• EXERCISE PROMPT:
Look through the entries below for the line that contains "réchauffement c’est quantique**", then set down that line and each one after it exactly, through the last.

*** DATA FOR THIS EXERCISE ***

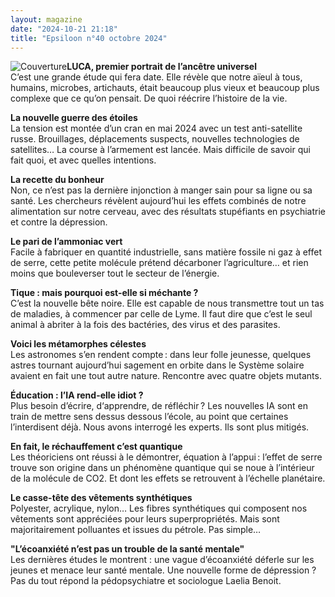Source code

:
 ```yaml
---
layout: magazine
date: "2024-10-21 21:18"
title: "Epsiloon n°40 octobre 2024"
---
```

![Couverture](/img/epsiloon-40.jpeg)**LUCA, premier portrait de l’ancêtre universel**  
C’est une grande étude qui fera date. Elle révèle que notre aïeul à tous, humains, microbes, artichauts, était beaucoup plus vieux et beaucoup plus complexe que ce qu’on pensait. De quoi réécrire l’histoire de la vie.

**La nouvelle guerre des étoiles**  
La tension est montée d’un cran en mai 2024 avec un test anti-satellite russe. Brouillages, déplacements suspects, nouvelles technologies de satellites… La course à l’armement est lancée. Mais difficile de savoir qui fait quoi, et avec quelles intentions.

**La recette du bonheur**  
Non, ce n’est pas la dernière injonction à manger sain pour sa ligne ou sa santé. Les chercheurs révèlent aujourd’hui les effets combinés de notre alimentation sur notre cerveau, avec des résultats stupéfiants en psychiatrie et contre la dépression.

**Le pari de l’ammoniac vert**  
Facile à fabriquer en quantité industrielle, sans matière fossile ni gaz à effet de serre, cette petite molécule prétend décarboner l’agriculture… et rien moins que bouleverser tout le secteur de l’énergie.

**Tique : mais pourquoi est-elle si méchante ?**  
C’est la nouvelle bête noire. Elle est capable de nous transmettre tout un tas de maladies, à commencer par celle de Lyme. Il faut dire que c’est le seul animal à abriter à la fois des bactéries, des virus et des parasites.

**Voici les métamorphes célestes**  
Les astronomes s’en rendent compte : dans leur folle jeunesse, quelques astres tournant aujourd’hui sagement en orbite dans le Système solaire avaient en fait une tout autre nature. Rencontre avec quatre objets mutants.

**Éducation : l’IA rend-elle idiot ?**  
Plus besoin d’écrire, d‘apprendre, de réfléchir ? Les nouvelles IA sont en train de mettre sens dessus dessous l’école, au point que certaines l’interdisent déjà. Nous avons interrogé les experts. Ils sont plus mitigés.

**En fait, le réchauffement c’est quantique**  
Les théoriciens ont réussi à le démontrer, équation à l’appui : l’effet de serre trouve son origine dans un phénomène quantique qui se noue à l’intérieur de la molécule de CO2. Et dont les effets se retrouvent à l’échelle planétaire.

**Le casse-tête des vêtements synthétiques**  
Polyester, acrylique, nylon… Les fibres synthétiques qui composent nos vêtements sont appréciées pour leurs superpropriétés. Mais sont majoritairement polluantes et issues du pétrole. Pas simple…

**"L’écoanxiété n’est pas un trouble de la santé mentale"**  
Les dernières études le montrent : une vague d’écoanxiété déferle sur les jeunes et menace leur santé mentale. Une nouvelle forme de dépression&nbsp;? Pas du tout répond la pédopsychiatre et sociologue Laelia Benoit.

*** End of DATA FOR THIS EXERCISE ***

• EXERCISE RESPONSE:
**En fait, le réchauffement c’est quantique**  
Les théoriciens ont réussi à le démontrer, équation à l’appui : l’effet de serre trouve son origine dans un phénomène quantique qui se noue à l’intérieur de la molécule de CO2. Et dont les effets se retrouvent à l’échelle planétaire.

**Le casse-tête des vêtements synthétiques**  
Polyester, acrylique, nylon… Les fibres synthétiques qui composent nos vêtements sont appréciées pour leurs superpropriétés. Mais sont majoritairement polluantes et issues du pétrole. Pas simple…

**"L’écoanxiété n’est pas un trouble de la santé mentale"**  
Les dernières études le montrent : une vague d’écoanxiété déferle sur les jeunes et menace leur santé mentale. Une nouvelle forme de dépression&nbsp;? Pas du tout répond la pédopsychiatre et sociologue Laelia Benoit.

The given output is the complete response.